Closed david-waterworth closed 3 months ago
Hi @david-waterworth, generally agree that we have too many dependencies.
@helpmefindaname did an analysis of all dependencies and identified a core set of dependencies plus optional ones, also wanting to get rid of gensim. He proposed a solution essentially exactly like you, e.g. using something like pip install flair[gensim]
to install bigger libraries.
My main problem is that gensim is used in some of our main taggers (for instance 'ner') and then this starter example would not work anymore: https://flairnlp.github.io/docs/intro#requirements-and-installation (installation plus example 1).
The example appears to work for me without using gensim features? My assumption is gensim is used by the WordEmbeddings
class in flair/embeddings/token.py
(specifically gensim.models.KeyedVectors
to load word2vec serialized files). My testing was a bit ad-hoc though so I could very well have missed something.

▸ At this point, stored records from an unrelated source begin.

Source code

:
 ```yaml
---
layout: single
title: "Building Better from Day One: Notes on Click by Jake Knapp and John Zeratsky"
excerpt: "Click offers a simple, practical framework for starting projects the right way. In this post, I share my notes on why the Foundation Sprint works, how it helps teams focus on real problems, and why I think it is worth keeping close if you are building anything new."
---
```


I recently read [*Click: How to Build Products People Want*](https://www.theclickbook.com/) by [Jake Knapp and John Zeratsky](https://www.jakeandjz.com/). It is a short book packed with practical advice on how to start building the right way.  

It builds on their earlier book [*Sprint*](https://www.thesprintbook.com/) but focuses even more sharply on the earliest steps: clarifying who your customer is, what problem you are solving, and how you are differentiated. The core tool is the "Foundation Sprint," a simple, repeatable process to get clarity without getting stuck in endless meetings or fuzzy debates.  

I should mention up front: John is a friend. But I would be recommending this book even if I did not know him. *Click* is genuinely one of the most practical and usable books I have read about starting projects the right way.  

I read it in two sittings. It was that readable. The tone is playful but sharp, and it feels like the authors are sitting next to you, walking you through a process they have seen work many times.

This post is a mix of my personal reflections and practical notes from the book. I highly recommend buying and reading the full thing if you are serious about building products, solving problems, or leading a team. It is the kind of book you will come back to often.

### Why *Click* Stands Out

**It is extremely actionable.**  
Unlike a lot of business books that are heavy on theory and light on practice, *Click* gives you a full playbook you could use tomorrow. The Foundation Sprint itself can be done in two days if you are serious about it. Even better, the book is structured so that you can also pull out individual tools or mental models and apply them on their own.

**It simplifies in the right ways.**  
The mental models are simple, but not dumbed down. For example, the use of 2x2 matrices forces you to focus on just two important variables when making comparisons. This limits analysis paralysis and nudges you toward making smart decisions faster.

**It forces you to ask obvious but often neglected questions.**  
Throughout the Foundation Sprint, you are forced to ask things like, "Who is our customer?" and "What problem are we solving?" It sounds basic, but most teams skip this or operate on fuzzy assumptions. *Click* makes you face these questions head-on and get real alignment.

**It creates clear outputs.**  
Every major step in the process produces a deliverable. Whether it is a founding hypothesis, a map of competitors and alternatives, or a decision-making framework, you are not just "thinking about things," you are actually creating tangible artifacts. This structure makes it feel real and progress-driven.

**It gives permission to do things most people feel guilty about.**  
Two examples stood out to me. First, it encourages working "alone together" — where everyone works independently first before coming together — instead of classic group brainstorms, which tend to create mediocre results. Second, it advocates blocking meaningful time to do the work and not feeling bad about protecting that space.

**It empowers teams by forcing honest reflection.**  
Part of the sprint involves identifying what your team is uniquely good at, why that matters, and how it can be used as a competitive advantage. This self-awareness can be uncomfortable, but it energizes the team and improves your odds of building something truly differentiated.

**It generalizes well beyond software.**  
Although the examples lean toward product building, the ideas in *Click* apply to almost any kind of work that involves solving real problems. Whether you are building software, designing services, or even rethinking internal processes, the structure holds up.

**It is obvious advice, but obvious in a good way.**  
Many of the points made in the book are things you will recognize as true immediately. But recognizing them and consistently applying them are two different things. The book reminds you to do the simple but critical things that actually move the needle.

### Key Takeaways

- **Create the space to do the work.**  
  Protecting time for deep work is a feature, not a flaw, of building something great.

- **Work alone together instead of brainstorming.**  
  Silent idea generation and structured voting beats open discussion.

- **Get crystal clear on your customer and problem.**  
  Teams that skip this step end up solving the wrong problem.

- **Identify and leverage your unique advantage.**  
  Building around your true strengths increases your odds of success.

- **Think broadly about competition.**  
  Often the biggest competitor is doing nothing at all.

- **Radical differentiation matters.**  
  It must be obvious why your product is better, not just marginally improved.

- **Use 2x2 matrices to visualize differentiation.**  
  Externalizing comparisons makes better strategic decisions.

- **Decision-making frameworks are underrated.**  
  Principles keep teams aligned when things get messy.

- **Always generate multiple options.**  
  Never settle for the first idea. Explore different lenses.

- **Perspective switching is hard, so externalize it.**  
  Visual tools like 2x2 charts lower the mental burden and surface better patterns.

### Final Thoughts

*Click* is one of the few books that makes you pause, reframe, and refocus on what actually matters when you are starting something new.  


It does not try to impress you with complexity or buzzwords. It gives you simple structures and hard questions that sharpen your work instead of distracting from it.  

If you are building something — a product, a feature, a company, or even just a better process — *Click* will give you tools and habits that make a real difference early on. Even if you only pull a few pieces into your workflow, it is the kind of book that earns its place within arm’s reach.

But tagger = Classifier.load('ner')
appears to load a serialised pytorch state dict so (based on stepping through the code and putting breakpoints on lines that appear to use gensim) it seemed two work.
PS as an aside a transformer encoder fined tuned on my corpus using FLERT works extremely well!
I had the same error with gradio, I downgraded the versionn of gradio but still it was using urllib >= 2.0
.
The conflict is caused by:
gradio 4.37.2 depends on urllib3~=2.0
flair 0.13.1 depends on urllib3<2.0.0 and >=1.0.0
At the end my solution was this:
pip install --use-deprecated=legacy-resolver -r requirements.txt
But it's deprecated and soon pip can remove this feature without notifying it and I'm not sure how can I install both of them together.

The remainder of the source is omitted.